La procédure d'instruction : des délais qui jouent en votre faveur
La caisse ne dispose pas d'un temps illimité pour décider. Le Code de la sécurité sociale enferme son instruction dans des délais stricts, dont le dépassement se retourne à votre avantage.
| Situation | Délai de la CPAM pour statuer | Étapes intermédiaires |
|---|---|---|
| Aucune réserve, aucune investigation | 30 jours francs à compter de la déclaration et du certificat médical initial (R. 441-7) | Décision directe de prise en charge ou de refus. |
| Réserves de l'employeur ou doute de la caisse | 90 jours francs au total (investigations, R. 441-8) | Questionnaire à l'employeur et au salarié (à retourner sous 20 jours) ; mise à disposition du dossier au plus tard au 70e jour ; observations possibles pendant 10 jours (R. 441-14). |
Pendant la phase d'investigation, la caisse vous adresse un questionnaire sur les circonstances de l'accident et peut diligenter une enquête. C'est un moment décisif : vos réponses, aussi précises que possible, et les pièces que vous versez (témoignages, mains courantes, échanges écrits, certificat médical initial) construisent le dossier sur lequel la décision sera rendue. Avant que la caisse ne tranche, vous avez le droit de consulter l'intégralité du dossier et de formuler des observations écrites.
💡 La reconnaissance implicite : le silence qui vous profite. Si la CPAM ne vous notifie aucune décision dans les délais impartis (30 ou 90 jours francs), l'article R. 441-18 prévoit que le caractère professionnel de l'accident est reconnu de plein droit. Un dépassement de délai n'est donc pas un simple retard administratif : c'est une reconnaissance acquise. Conservez précieusement la preuve des dates de votre déclaration et de la notification que vous recevez.
Un refus qui n'est jamais définitif
La décision de refus doit être motivée et vous être notifiée avec la mention des voies et délais de recours (R. 441-18). C'est cette notification qui déclenche votre droit à contester : à partir de sa réception, vous disposez d'un délai pour agir.

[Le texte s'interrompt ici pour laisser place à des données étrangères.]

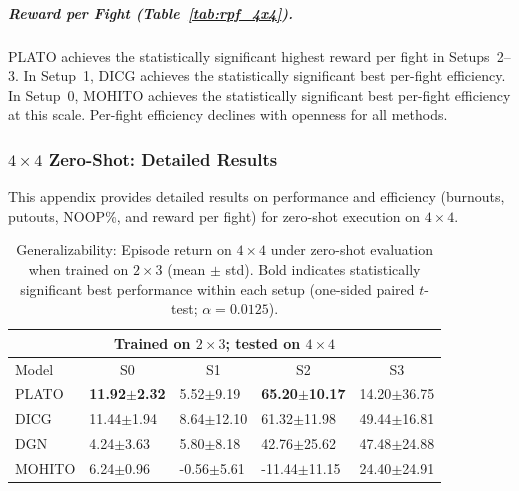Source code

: \subparagraph{Reward per Fight (Table~\ref{tab:rpf_4x4}).}
PLATO achieves the statistically significant highest reward per fight in Setups~2--3. In Setup~1, DICG achieves the statistically significant best per-fight efficiency. In Setup~0, MOHITO achieves the statistically significant best per-fight efficiency at this scale. Per-fight efficiency declines with openness for all methods.

\subsubsection{$4\times 4$ Zero-Shot: Detailed Results}\label{sec:zeroshot_appendix}

This appendix provides detailed results on performance and efficiency (burnouts, putouts, NOOP\%, and reward per fight) for zero-shot execution on $4\times 4$.
\begin{table}[t]
\centering
\small
\setlength{\tabcolsep}{2.6pt}
\renewcommand{\arraystretch}{1.03}
\begin{tabular}{l|l|l|l|l}
\toprule
\multicolumn{5}{c}{Trained on $2\times 3$; tested on $4\times 4$} \\
\midrule
Model  & \multicolumn{1}{c|}{S0} & \multicolumn{1}{c|}{S1} & \multicolumn{1}{c|}{S2} & \multicolumn{1}{c}{S3} \\
\midrule
PLATO & \textbf{11.92$\pm$2.32} & 5.52$\pm$9.19 & \textbf{65.20$\pm$10.17} & 14.20$\pm$36.75 \\
DICG & 11.44$\pm$1.94 & 8.64$\pm$12.10 & 61.32$\pm$11.98 & 49.44$\pm$16.81 \\
DGN & 4.24$\pm$3.63 & 5.80$\pm$8.18 & 42.76$\pm$25.62 & 47.48$\pm$24.88 \\
MOHITO  & 6.24$\pm$0.96 & -0.56$\pm$5.61 & -11.44$\pm$11.15 & 24.40$\pm$24.91 \\


\bottomrule
\end{tabular}
\caption{Generalizability: Episode return on $4\times 4$ under zero-shot evaluation when trained on $2\times 3$ (mean $\pm$ std). Bold indicates statistically significant best performance within each setup (one-sided paired $t$-test; $\alpha=0.0125$).}
\label{tab:cross_4x4_reward_from_2x3_full}
\end{table}


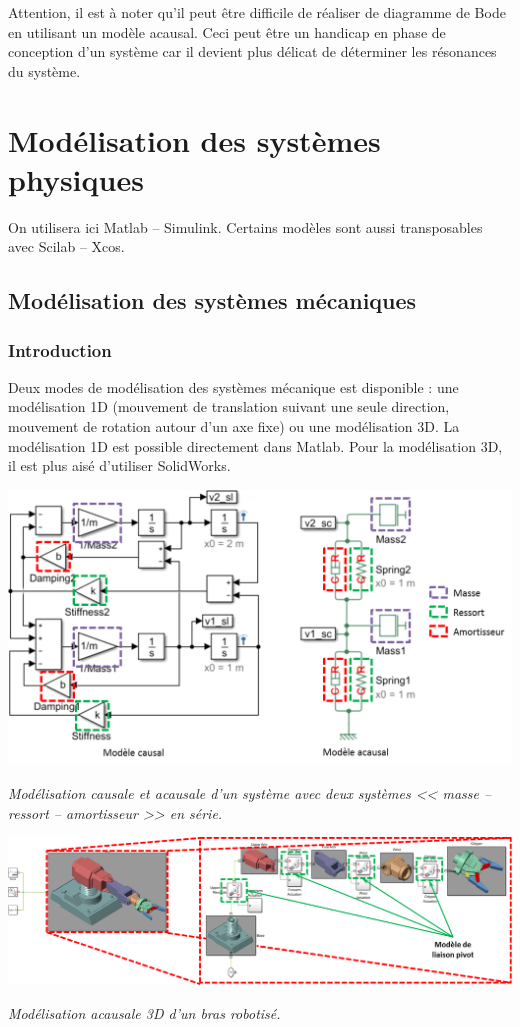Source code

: \documentclass[10pt,fleqn]{article} %
\begin{document}
\begin{warn}
Attention, il est à noter qu'il peut être difficile de réaliser de diagramme de Bode en utilisant un modèle acausal. Ceci peut être un handicap en phase de conception d'un système car il devient plus délicat de déterminer les résonances du système.
\end{warn}
\section{Modélisation des systèmes physiques}
On utilisera ici Matlab -- Simulink. Certains modèles sont aussi transposables avec Scilab -- Xcos. 

\subsection{Modélisation des systèmes mécaniques}
\subsubsection{Introduction}
Deux modes de modélisation des systèmes mécanique est disponible : une modélisation 1D (mouvement de translation suivant une seule direction, mouvement de rotation autour d'un axe fixe) ou une modélisation 3D. 
La modélisation 1D est possible directement dans Matlab. Pour la modélisation 3D, il est plus aisé d'utiliser SolidWorks. 

\begin{center}
\includegraphics[width=.6\linewidth]{images/Masse_Ressort}

\textit{Modélisation causale et acausale d'un système avec deux systèmes << masse -- ressort -- amortisseur >> en série.}
\end{center}

\begin{center}
\includegraphics[width=.9\linewidth]{images/Modele3D}

\textit{Modélisation acausale 3D d'un bras robotisé.}
\end{center}
\end{document}
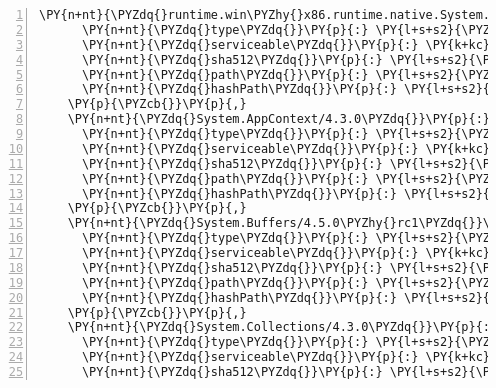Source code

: \begin{Verbatim}[commandchars=\\\{\},numbers=left,firstnumber=1,stepnumber=1,numberblanklines=0]
    \PY{n+nt}{\PYZdq{}runtime.win\PYZhy{}x86.runtime.native.System.Data.SqlClient.sni/4.4.0\PYZdq{}}\PY{p}{:} \PY{p}{\PYZob{}}
      \PY{n+nt}{\PYZdq{}type\PYZdq{}}\PY{p}{:} \PY{l+s+s2}{\PYZdq{}package\PYZdq{}}\PY{p}{,}
      \PY{n+nt}{\PYZdq{}serviceable\PYZdq{}}\PY{p}{:} \PY{k+kc}{true}\PY{p}{,}
      \PY{n+nt}{\PYZdq{}sha512\PYZdq{}}\PY{p}{:} \PY{l+s+s2}{\PYZdq{}sha512\PYZhy{}YhEdSQUsTx+C8m8Bw7ar5/VesXvCFMItyZF7G1AUY+OM0VPZUOeAVpJ4Wl6fydBGUYZxojTDR3I6Bj/+BPkJNA==\PYZdq{}}\PY{p}{,}
      \PY{n+nt}{\PYZdq{}path\PYZdq{}}\PY{p}{:} \PY{l+s+s2}{\PYZdq{}runtime.win\PYZhy{}x86.runtime.native.system.data.sqlclient.sni/4.4.0\PYZdq{}}\PY{p}{,}
      \PY{n+nt}{\PYZdq{}hashPath\PYZdq{}}\PY{p}{:} \PY{l+s+s2}{\PYZdq{}runtime.win\PYZhy{}x86.runtime.native.system.data.sqlclient.sni.4.4.0.nupkg.sha512\PYZdq{}}
    \PY{p}{\PYZcb{}}\PY{p}{,}
    \PY{n+nt}{\PYZdq{}System.AppContext/4.3.0\PYZdq{}}\PY{p}{:} \PY{p}{\PYZob{}}
      \PY{n+nt}{\PYZdq{}type\PYZdq{}}\PY{p}{:} \PY{l+s+s2}{\PYZdq{}package\PYZdq{}}\PY{p}{,}
      \PY{n+nt}{\PYZdq{}serviceable\PYZdq{}}\PY{p}{:} \PY{k+kc}{true}\PY{p}{,}
      \PY{n+nt}{\PYZdq{}sha512\PYZdq{}}\PY{p}{:} \PY{l+s+s2}{\PYZdq{}sha512\PYZhy{}fKC+rmaLfeIzUhagxY17Q9siv/sPrjjKcfNg1Ic8IlQkZLipo8ljcaZQu4VtI4Jqbzjc2VTjzGLF6WmsRXAEgA==\PYZdq{}}\PY{p}{,}
      \PY{n+nt}{\PYZdq{}path\PYZdq{}}\PY{p}{:} \PY{l+s+s2}{\PYZdq{}system.appcontext/4.3.0\PYZdq{}}\PY{p}{,}
      \PY{n+nt}{\PYZdq{}hashPath\PYZdq{}}\PY{p}{:} \PY{l+s+s2}{\PYZdq{}system.appcontext.4.3.0.nupkg.sha512\PYZdq{}}
    \PY{p}{\PYZcb{}}\PY{p}{,}
    \PY{n+nt}{\PYZdq{}System.Buffers/4.5.0\PYZhy{}rc1\PYZdq{}}\PY{p}{:} \PY{p}{\PYZob{}}
      \PY{n+nt}{\PYZdq{}type\PYZdq{}}\PY{p}{:} \PY{l+s+s2}{\PYZdq{}package\PYZdq{}}\PY{p}{,}
      \PY{n+nt}{\PYZdq{}serviceable\PYZdq{}}\PY{p}{:} \PY{k+kc}{true}\PY{p}{,}
      \PY{n+nt}{\PYZdq{}sha512\PYZdq{}}\PY{p}{:} \PY{l+s+s2}{\PYZdq{}sha512\PYZhy{}4y5TI/pffxHW8aFFcAVTNsnT0HvCJN3RwYbSbHtVXgnaDDQ9s54Z1aAqDKEkQYb+MWgfcnmeAITRRXeLflsdsw==\PYZdq{}}\PY{p}{,}
      \PY{n+nt}{\PYZdq{}path\PYZdq{}}\PY{p}{:} \PY{l+s+s2}{\PYZdq{}system.buffers/4.5.0\PYZhy{}rc1\PYZdq{}}\PY{p}{,}
      \PY{n+nt}{\PYZdq{}hashPath\PYZdq{}}\PY{p}{:} \PY{l+s+s2}{\PYZdq{}system.buffers.4.5.0\PYZhy{}rc1.nupkg.sha512\PYZdq{}}
    \PY{p}{\PYZcb{}}\PY{p}{,}
    \PY{n+nt}{\PYZdq{}System.Collections/4.3.0\PYZdq{}}\PY{p}{:} \PY{p}{\PYZob{}}
      \PY{n+nt}{\PYZdq{}type\PYZdq{}}\PY{p}{:} \PY{l+s+s2}{\PYZdq{}package\PYZdq{}}\PY{p}{,}
      \PY{n+nt}{\PYZdq{}serviceable\PYZdq{}}\PY{p}{:} \PY{k+kc}{true}\PY{p}{,}
      \PY{n+nt}{\PYZdq{}sha512\PYZdq{}}\PY{p}{:} \PY{l+s+s2}{\PYZdq{}sha512\PYZhy{}3Dcj85/TBdVpL5Zr+gEEBUuFe2icOnLalmEh9hfck1PTYbbyWuZgh4fmm2ysCLTrqLQw6t3TgTyJ+VLp+Qb+Lw==\PYZdq{}}\PY{p}{,}

\end{Verbatim}
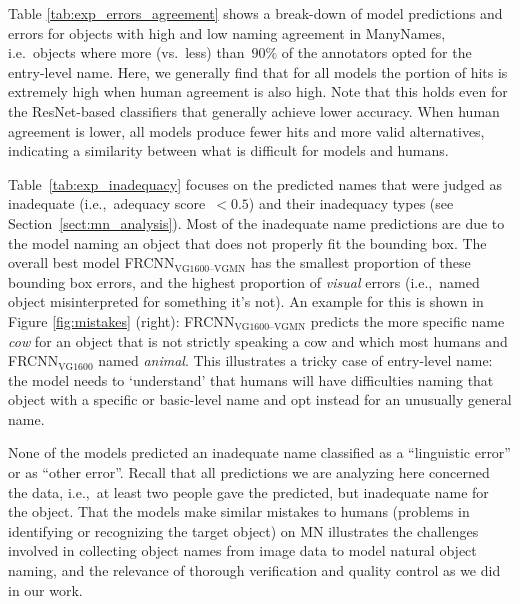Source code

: Table \ref{tab:exp_errors_agreement} shows a break-down of model predictions and errors for objects with high and low naming agreement in ManyNames, i.e.\ objects where more (vs.\ less) than~$90\%$ of the annotators opted for the entry-level name. 
Here, we generally find that for all models the portion of hits is extremely high when human agreement is also high.
Note that this holds even for the ResNet-based classifiers that generally achieve lower accuracy.
When human agreement is lower, all models produce fewer hits and more valid alternatives, indicating a similarity between what is difficult for models and humans.

Table~\ref{tab:exp_inadequacy} focuses on the predicted \mn names that were judged as inadequate (i.e.,~adequacy score~\mbox{$<0.5$}) and their inadequacy types (see Section~\ref{sect:mn_analysis}).
Most of the inadequate name predictions are due to the model naming an object that does not properly fit the bounding box. 
The overall best model FRCNN$_{\text{VG1600--VGMN}}$ has the smallest proportion of these bounding box errors, and the highest proportion of \textit{visual} errors (i.e.,~named object misinterpreted for something it's not). 
An example for this is shown in Figure \ref{fig:mistakes} (right): FRCNN$_{\text{VG1600--VGMN}}$ predicts the more specific name \textit{cow} for an object that is not strictly speaking a cow and which most humans and FRCNN$_{\text{VG1600}}$ named \textit{animal}.
This illustrates a tricky case of entry-level name: the model needs to `understand' that humans will have difficulties naming that object with a specific or basic-level name and opt instead for an unusually general name.

%
None of the models predicted an inadequate name classified as a ``linguistic error'' or as ``other error''.
Recall that all predictions we are analyzing here concerned the \mn data, i.e.,~at least two people gave the predicted, but inadequate name for the object. 
That the models make similar mistakes to humans (problems in identifying or recognizing the target object) on MN illustrates the challenges involved in collecting object names from image data to model natural object naming, and the relevance of thorough verification and quality control as we did in our work.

Ne pas réagir dans ce délai, en revanche, rend le refus définitif : la vigilance sur les dates est ici essentielle.
Rappelons que la présomption d'imputabilité reste votre meilleur argument. Pour l'écarter, la caisse — ou l'employeur — doit démontrer que la lésion a une cause totalement étrangère au travail. La jurisprudence est constante : prouver simplement que le travail n'a joué aucun rôle ne suffit pas. Cette exigence de preuve, qui pèse sur la caisse et non sur vous, explique qu'une part importante des refus soit ensuite infirmée.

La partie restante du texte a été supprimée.